Hiperaktivite konusu da oldukça önemlidir. Aslında her çocuğun hareketli olması beklenir. Çocuk koşar, düşer ve gürültü çıkararak oynar. Bunların hepsi doğal karşılanabilir. Ancak DEHB vakasında, çocuğun hareketliliği aşırıdır ve yaşıtlarıyla kıyaslandığında farklılık hemen anlaşılır. Genellikle bu çocuklar bir motor tarafından sürülüyormuş gibi sürekli hareket halindedirler. Bitmek tükenmek bilmeyen bir enerjileri vardır. Yükseklere tırmanır, koltuk tepelerinde gezer, ev içinde koşuşturur ve “dur” sözünden anlamazlar. Sakin bir şekilde oynamayı beceremezler, belirli bir süreliğine de olsa sakin bir şekilde oturamazlar. Oturduklarında ise elleri ayakları kıpır kıpırdır. Çok konuşurlar, iki kişi konuşurken sık sık lafa girerler. Masanın başında oturamazlar, dolayısıyla derslerini uygun mekânlarda çalışamazlar. Dikkat eksikliği bozukluğu klinik açıdan teşhis edilemeyebilir.

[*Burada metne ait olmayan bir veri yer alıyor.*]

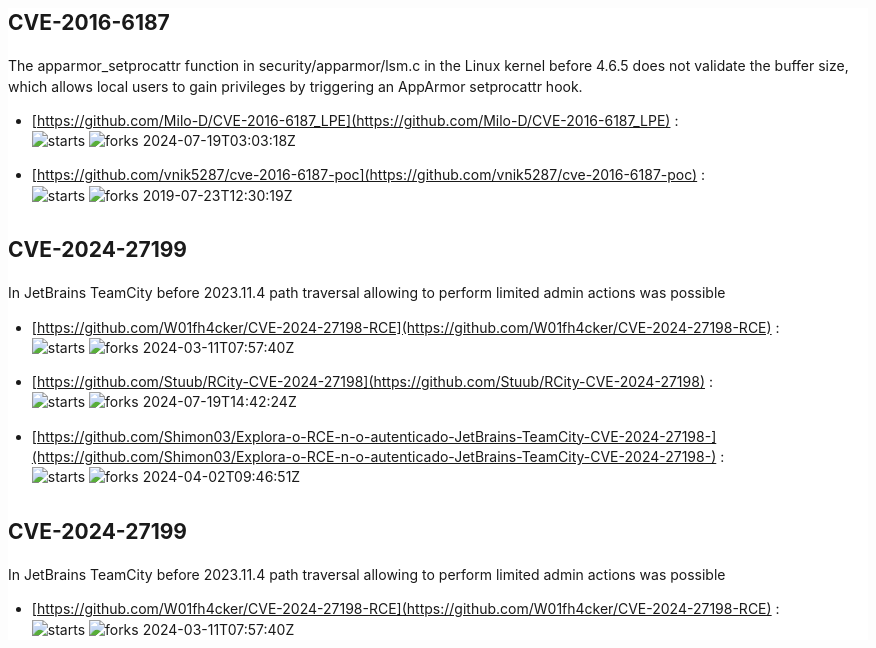 ## CVE-2016-6187
 The apparmor_setprocattr function in security/apparmor/lsm.c in the Linux kernel before 4.6.5 does not validate the buffer size, which allows local users to gain privileges by triggering an AppArmor setprocattr hook.

- [https://github.com/Milo-D/CVE-2016-6187_LPE](https://github.com/Milo-D/CVE-2016-6187_LPE) :  
![starts](https://img.shields.io/github/stars/Milo-D/CVE-2016-6187_LPE.svg) 
![forks](https://img.shields.io/github/forks/Milo-D/CVE-2016-6187_LPE.svg) 
2024-07-19T03:03:18Z

- [https://github.com/vnik5287/cve-2016-6187-poc](https://github.com/vnik5287/cve-2016-6187-poc) :  
![starts](https://img.shields.io/github/stars/vnik5287/cve-2016-6187-poc.svg) 
![forks](https://img.shields.io/github/forks/vnik5287/cve-2016-6187-poc.svg) 
2019-07-23T12:30:19Z

## CVE-2024-27199
 In JetBrains TeamCity before 2023.11.4 path traversal allowing to perform limited admin actions  was possible

- [https://github.com/W01fh4cker/CVE-2024-27198-RCE](https://github.com/W01fh4cker/CVE-2024-27198-RCE) :  
![starts](https://img.shields.io/github/stars/W01fh4cker/CVE-2024-27198-RCE.svg) 
![forks](https://img.shields.io/github/forks/W01fh4cker/CVE-2024-27198-RCE.svg) 
2024-03-11T07:57:40Z

- [https://github.com/Stuub/RCity-CVE-2024-27198](https://github.com/Stuub/RCity-CVE-2024-27198) :  
![starts](https://img.shields.io/github/stars/Stuub/RCity-CVE-2024-27198.svg) 
![forks](https://img.shields.io/github/forks/Stuub/RCity-CVE-2024-27198.svg) 
2024-07-19T14:42:24Z

- [https://github.com/Shimon03/Explora-o-RCE-n-o-autenticado-JetBrains-TeamCity-CVE-2024-27198-](https://github.com/Shimon03/Explora-o-RCE-n-o-autenticado-JetBrains-TeamCity-CVE-2024-27198-) :  
![starts](https://img.shields.io/github/stars/Shimon03/Explora-o-RCE-n-o-autenticado-JetBrains-TeamCity-CVE-2024-27198-.svg) 
![forks](https://img.shields.io/github/forks/Shimon03/Explora-o-RCE-n-o-autenticado-JetBrains-TeamCity-CVE-2024-27198-.svg) 
2024-04-02T09:46:51Z

## CVE-2024-27199
 In JetBrains TeamCity before 2023.11.4 path traversal allowing to perform limited admin actions  was possible

- [https://github.com/W01fh4cker/CVE-2024-27198-RCE](https://github.com/W01fh4cker/CVE-2024-27198-RCE) :  
![starts](https://img.shields.io/github/stars/W01fh4cker/CVE-2024-27198-RCE.svg) 
![forks](https://img.shields.io/github/forks/W01fh4cker/CVE-2024-27198-RCE.svg) 
2024-03-11T07:57:40Z
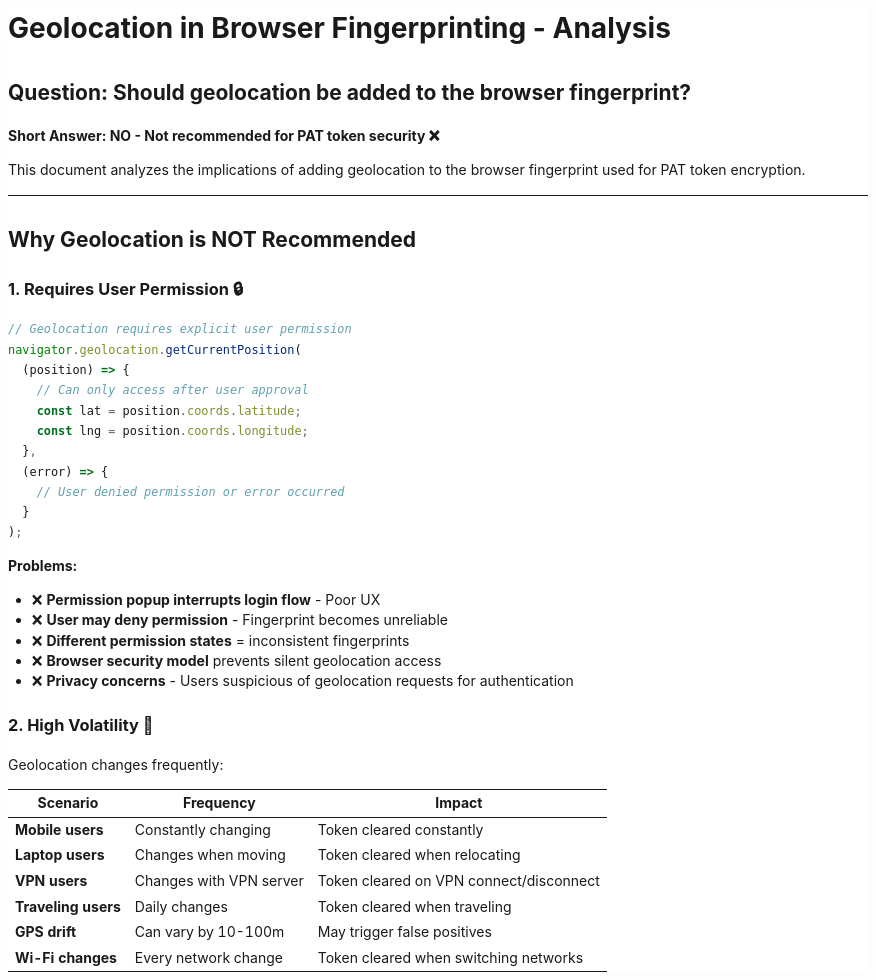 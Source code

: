 # Geolocation in Browser Fingerprinting - Analysis

## Question: Should geolocation be added to the browser fingerprint?

**Short Answer: NO - Not recommended for PAT token security ❌**

This document analyzes the implications of adding geolocation to the browser fingerprint used for PAT token encryption.

---

## Why Geolocation is NOT Recommended

### 1. **Requires User Permission** 🔒

```javascript
// Geolocation requires explicit user permission
navigator.geolocation.getCurrentPosition(
  (position) => {
    // Can only access after user approval
    const lat = position.coords.latitude;
    const lng = position.coords.longitude;
  },
  (error) => {
    // User denied permission or error occurred
  }
);
```

**Problems:**
- ❌ **Permission popup interrupts login flow** - Poor UX
- ❌ **User may deny permission** - Fingerprint becomes unreliable
- ❌ **Different permission states** = inconsistent fingerprints
- ❌ **Browser security model** prevents silent geolocation access
- ❌ **Privacy concerns** - Users suspicious of geolocation requests for authentication

### 2. **High Volatility** 📍

Geolocation changes frequently:

| Scenario | Frequency | Impact |
|----------|-----------|--------|
| **Mobile users** | Constantly changing | Token cleared constantly |
| **Laptop users** | Changes when moving | Token cleared when relocating |
| **VPN users** | Changes with VPN server | Token cleared on VPN connect/disconnect |
| **Traveling users** | Daily changes | Token cleared when traveling |
| **GPS drift** | Can vary by 10-100m | May trigger false positives |
| **Wi-Fi changes** | Every network change | Token cleared when switching networks |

Çocuğunuzun dikkat eksikliği bozukluğu ya da hiperaktivite sorunu yaşadığını düşünüyorsanız, mutlaka çocuk psikolojisi alanında uzmanlaşmış bir psikologdan yardım almanız gerekmektedir. Birçok aile herhangi bir psikologa danışmadan, çocuğunun hiperaktif olduğunu düşünmekte ve bu nedenle çocuğunu bastırmaya çalışmaktadır. Klinik teşhis sonucunda ortaya çıkarılan dikkat eksikliği ve hiperaktivite vakalarında ilaç tedavisi önerilebilir. Ancak ilaçlar tedavinin tek unsuru olmamalıdır. Çocukların sosyalleşme süreci, ailesi, okul hayatı, uyku düzeni, duyguları ve beslenme sistemi de tedavide göz önünde bulundurulmalıdır.